KCI TECHNOLOGIES, INC., Employer Below-Appellant,
v.
RONALD BANKS, Employee Below-Appellee.
No. 87, 2009
Supreme Court of Delaware
Submitted: May 11, 2009
Decided: June 15, 2009
Revised: July 1, 2009
Before STEELE, Chief Justice, HOLLAND and BERGER, Justices.

ORDER
CAROLYN BERGER, Justice
This 15th day of June 2009, upon consideration of the notice to show cause and the response thereto, it appears to the Court that:
(1) The employer-appellant, KCI Technologies, Inc. ("KCI"), filed this appeal from an order of the Superior Court reversing a decision of the Industrial Accident Board, which denied Ronald Banks' petition to determine compensation due. The IAB, after holding a hearing, found that Banks' petition was barred by the applicable two-year statute of limitations. The Superior Court reversed that decision on appeal. KCI now appeals to this Court from the Superior Court's reversal of the IAB's decision.

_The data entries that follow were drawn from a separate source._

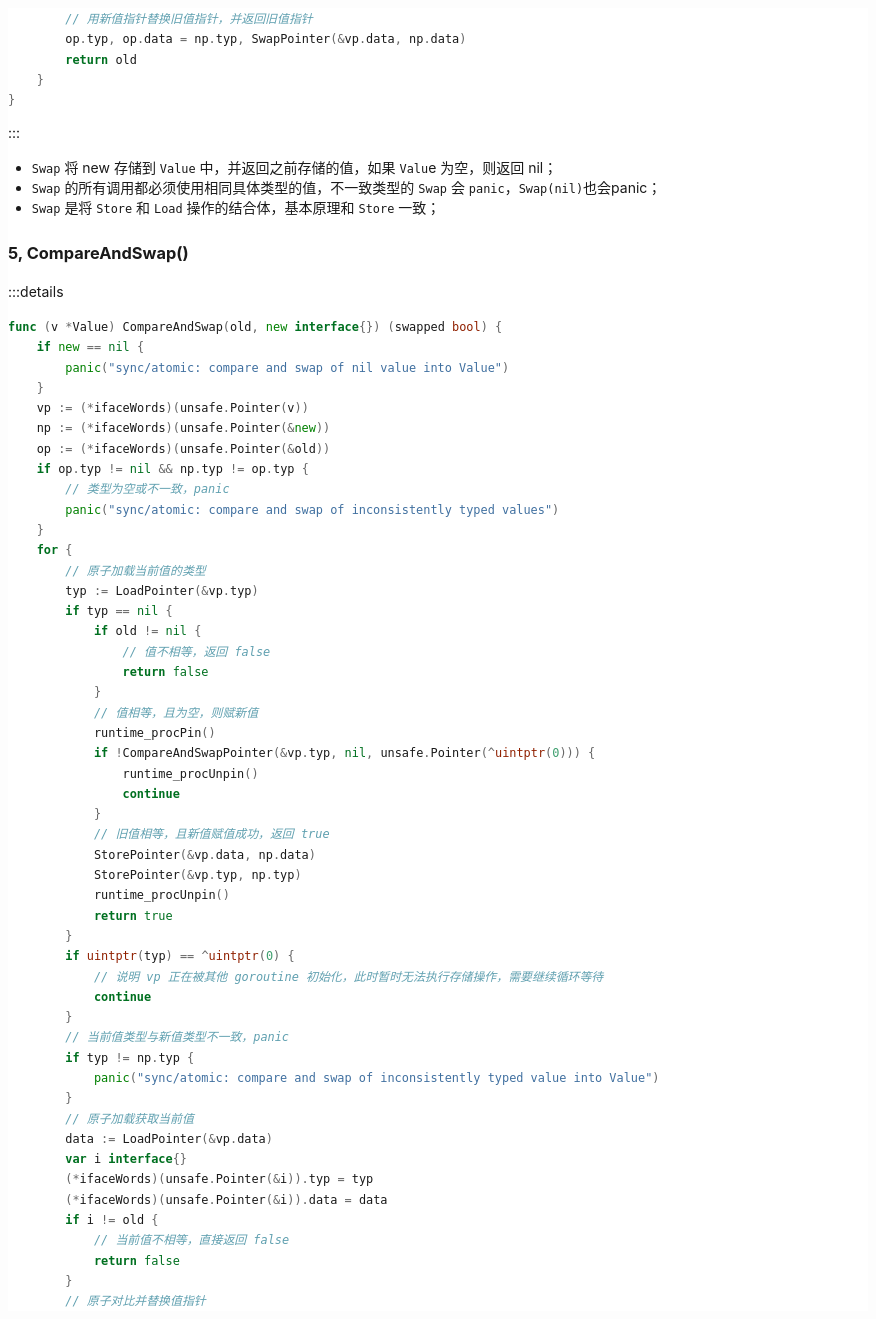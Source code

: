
 ```go
		// 用新值指针替换旧值指针，并返回旧值指针
		op.typ, op.data = np.typ, SwapPointer(&vp.data, np.data)
		return old
	}
}
```
:::
* `Swap` 将 new 存储到 `Value` 中，并返回之前存储的值，如果 `Valu`e 为空，则返回 nil；
* `Swap` 的所有调用都必须使用相同具体类型的值，不一致类型的 `Swap` 会 `panic`，`Swap(nil)`也会panic；
* `Swap` 是将 `Store` 和 `Load` 操作的结合体，基本原理和 `Store` 一致；

### 5, CompareAndSwap()
:::details
```go
func (v *Value) CompareAndSwap(old, new interface{}) (swapped bool) {
	if new == nil {
		panic("sync/atomic: compare and swap of nil value into Value")
	}
	vp := (*ifaceWords)(unsafe.Pointer(v))
	np := (*ifaceWords)(unsafe.Pointer(&new))
	op := (*ifaceWords)(unsafe.Pointer(&old))
	if op.typ != nil && np.typ != op.typ {
		// 类型为空或不一致，panic
		panic("sync/atomic: compare and swap of inconsistently typed values")
	}
	for {
		// 原子加载当前值的类型
		typ := LoadPointer(&vp.typ)
		if typ == nil {
			if old != nil {
				// 值不相等，返回 false
				return false
			}
			// 值相等，且为空，则赋新值
			runtime_procPin()
			if !CompareAndSwapPointer(&vp.typ, nil, unsafe.Pointer(^uintptr(0))) {
				runtime_procUnpin()
				continue
			}
			// 旧值相等，且新值赋值成功，返回 true
			StorePointer(&vp.data, np.data)
			StorePointer(&vp.typ, np.typ)
			runtime_procUnpin()
			return true
		}
		if uintptr(typ) == ^uintptr(0) {
			// 说明 vp 正在被其他 goroutine 初始化，此时暂时无法执行存储操作，需要继续循环等待
			continue
		}
		// 当前值类型与新值类型不一致，panic
		if typ != np.typ {
			panic("sync/atomic: compare and swap of inconsistently typed value into Value")
		}
		// 原子加载获取当前值
		data := LoadPointer(&vp.data)
		var i interface{}
		(*ifaceWords)(unsafe.Pointer(&i)).typ = typ
		(*ifaceWords)(unsafe.Pointer(&i)).data = data
		if i != old {
			// 当前值不相等，直接返回 false
			return false
		}
		// 原子对比并替换值指针
```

(2) On April 16, 2009, the Clerk of the Court issued a notice to KCI to show cause why the appeal should not be dismissed for KCI's failure to comply with the procedures of Supreme Court Rule 42 when appealing from an interlocutory order of the Superior Court. In its response to the rule to show cause, KCI contends that it was not required to comply with Rule 42 because the Superior Court's decision is final and appealable. Without citing any legal authority, KCI contends that the matter was not remanded to the IAB for anything other than "purely ministerial" functions.[1]
(3) We disagree. The further action required by the IAB is more than "ministerial" in nature. The Superior Court's order of reversal now requires the IAB to decide Banks' claim and to fashion an appropriate final judgment of the merits of his petition.[2] Because the underlying cause in this appeal is still pending before the IAB for a decision on the merits, the matter must be dismissed as interlocutory.
NOW, THEREFORE, IT IS ORDERED that the within appeal is hereby DISMISSED.
NOTES
[1]  Pollard v. The Placers, Inc., 692 A.2d 879, 880-81 (Del. 1997).
[2]  Agilent Technologies v. Delpizzo, 2005 WL 583744 (Del. Mar. 10, 2005).